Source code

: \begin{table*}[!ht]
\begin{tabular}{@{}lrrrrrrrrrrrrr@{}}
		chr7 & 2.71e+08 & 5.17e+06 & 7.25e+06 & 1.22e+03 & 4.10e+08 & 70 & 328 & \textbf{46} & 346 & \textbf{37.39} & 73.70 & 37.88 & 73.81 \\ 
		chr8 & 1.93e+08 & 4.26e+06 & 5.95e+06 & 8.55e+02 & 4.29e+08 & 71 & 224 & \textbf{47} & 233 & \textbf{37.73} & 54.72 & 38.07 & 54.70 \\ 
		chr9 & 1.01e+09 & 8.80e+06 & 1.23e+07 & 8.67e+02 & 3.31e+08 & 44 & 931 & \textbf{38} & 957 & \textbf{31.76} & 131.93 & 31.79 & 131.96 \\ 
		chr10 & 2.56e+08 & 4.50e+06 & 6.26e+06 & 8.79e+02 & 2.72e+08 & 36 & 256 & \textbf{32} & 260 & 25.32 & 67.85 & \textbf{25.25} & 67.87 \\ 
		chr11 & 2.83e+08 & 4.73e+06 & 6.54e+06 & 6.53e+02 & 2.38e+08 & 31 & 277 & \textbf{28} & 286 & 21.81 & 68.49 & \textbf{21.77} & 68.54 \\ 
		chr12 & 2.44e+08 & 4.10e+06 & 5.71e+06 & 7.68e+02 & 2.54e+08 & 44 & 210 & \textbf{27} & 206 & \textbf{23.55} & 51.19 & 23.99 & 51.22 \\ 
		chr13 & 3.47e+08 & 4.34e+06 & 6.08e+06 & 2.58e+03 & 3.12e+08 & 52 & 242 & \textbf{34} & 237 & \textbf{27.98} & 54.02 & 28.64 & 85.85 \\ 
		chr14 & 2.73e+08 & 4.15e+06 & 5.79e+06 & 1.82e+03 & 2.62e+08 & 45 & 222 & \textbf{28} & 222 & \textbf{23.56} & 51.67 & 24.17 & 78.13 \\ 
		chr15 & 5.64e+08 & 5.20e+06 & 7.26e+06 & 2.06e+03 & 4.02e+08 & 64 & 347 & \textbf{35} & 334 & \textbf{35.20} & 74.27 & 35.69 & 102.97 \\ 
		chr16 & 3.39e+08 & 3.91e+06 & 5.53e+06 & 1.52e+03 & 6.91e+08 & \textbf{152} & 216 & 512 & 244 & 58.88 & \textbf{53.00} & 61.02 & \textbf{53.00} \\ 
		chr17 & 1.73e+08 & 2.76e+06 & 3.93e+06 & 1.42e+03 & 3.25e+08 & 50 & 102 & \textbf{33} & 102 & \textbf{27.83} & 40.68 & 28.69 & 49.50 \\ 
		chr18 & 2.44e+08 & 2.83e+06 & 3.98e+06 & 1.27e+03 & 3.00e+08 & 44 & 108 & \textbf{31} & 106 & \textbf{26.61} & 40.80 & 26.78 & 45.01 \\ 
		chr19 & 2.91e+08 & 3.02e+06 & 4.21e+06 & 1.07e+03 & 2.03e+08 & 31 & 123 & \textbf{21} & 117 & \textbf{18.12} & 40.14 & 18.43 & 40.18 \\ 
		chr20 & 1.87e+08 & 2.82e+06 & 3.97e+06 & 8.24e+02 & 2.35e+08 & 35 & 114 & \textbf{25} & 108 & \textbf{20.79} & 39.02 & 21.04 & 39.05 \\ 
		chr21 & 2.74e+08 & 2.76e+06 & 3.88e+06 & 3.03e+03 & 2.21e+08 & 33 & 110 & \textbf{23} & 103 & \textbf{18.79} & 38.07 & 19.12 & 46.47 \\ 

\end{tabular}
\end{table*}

——

Task instructions.
The complete set of entries is to be restated word for word.

Response to this task.
Source code

: \begin{table*}[!ht]
\begin{tabular}{@{}lrrrrrrrrrrrrr@{}}
		chr7 & 2.71e+08 & 5.17e+06 & 7.25e+06 & 1.22e+03 & 4.10e+08 & 70 & 328 & \textbf{46} & 346 & \textbf{37.39} & 73.70 & 37.88 & 73.81 \\ 
		chr8 & 1.93e+08 & 4.26e+06 & 5.95e+06 & 8.55e+02 & 4.29e+08 & 71 & 224 & \textbf{47} & 233 & \textbf{37.73} & 54.72 & 38.07 & 54.70 \\ 
		chr9 & 1.01e+09 & 8.80e+06 & 1.23e+07 & 8.67e+02 & 3.31e+08 & 44 & 931 & \textbf{38} & 957 & \textbf{31.76} & 131.93 & 31.79 & 131.96 \\ 
		chr10 & 2.56e+08 & 4.50e+06 & 6.26e+06 & 8.79e+02 & 2.72e+08 & 36 & 256 & \textbf{32} & 260 & 25.32 & 67.85 & \textbf{25.25} & 67.87 \\ 
		chr11 & 2.83e+08 & 4.73e+06 & 6.54e+06 & 6.53e+02 & 2.38e+08 & 31 & 277 & \textbf{28} & 286 & 21.81 & 68.49 & \textbf{21.77} & 68.54 \\ 
		chr12 & 2.44e+08 & 4.10e+06 & 5.71e+06 & 7.68e+02 & 2.54e+08 & 44 & 210 & \textbf{27} & 206 & \textbf{23.55} & 51.19 & 23.99 & 51.22 \\ 
		chr13 & 3.47e+08 & 4.34e+06 & 6.08e+06 & 2.58e+03 & 3.12e+08 & 52 & 242 & \textbf{34} & 237 & \textbf{27.98} & 54.02 & 28.64 & 85.85 \\ 
		chr14 & 2.73e+08 & 4.15e+06 & 5.79e+06 & 1.82e+03 & 2.62e+08 & 45 & 222 & \textbf{28} & 222 & \textbf{23.56} & 51.67 & 24.17 & 78.13 \\ 
		chr15 & 5.64e+08 & 5.20e+06 & 7.26e+06 & 2.06e+03 & 4.02e+08 & 64 & 347 & \textbf{35} & 334 & \textbf{35.20} & 74.27 & 35.69 & 102.97 \\ 
		chr16 & 3.39e+08 & 3.91e+06 & 5.53e+06 & 1.52e+03 & 6.91e+08 & \textbf{152} & 216 & 512 & 244 & 58.88 & \textbf{53.00} & 61.02 & \textbf{53.00} \\ 
		chr17 & 1.73e+08 & 2.76e+06 & 3.93e+06 & 1.42e+03 & 3.25e+08 & 50 & 102 & \textbf{33} & 102 & \textbf{27.83} & 40.68 & 28.69 & 49.50 \\ 
		chr18 & 2.44e+08 & 2.83e+06 & 3.98e+06 & 1.27e+03 & 3.00e+08 & 44 & 108 & \textbf{31} & 106 & \textbf{26.61} & 40.80 & 26.78 & 45.01 \\ 
		chr19 & 2.91e+08 & 3.02e+06 & 4.21e+06 & 1.07e+03 & 2.03e+08 & 31 & 123 & \textbf{21} & 117 & \textbf{18.12} & 40.14 & 18.43 & 40.18 \\ 
		chr20 & 1.87e+08 & 2.82e+06 & 3.97e+06 & 8.24e+02 & 2.35e+08 & 35 & 114 & \textbf{25} & 108 & \textbf{20.79} & 39.02 & 21.04 & 39.05 \\ 
		chr21 & 2.74e+08 & 2.76e+06 & 3.88e+06 & 3.03e+03 & 2.21e+08 & 33 & 110 & \textbf{23} & 103 & \textbf{18.79} & 38.07 & 19.12 & 46.47 \\ 

\end{tabular}
\end{table*}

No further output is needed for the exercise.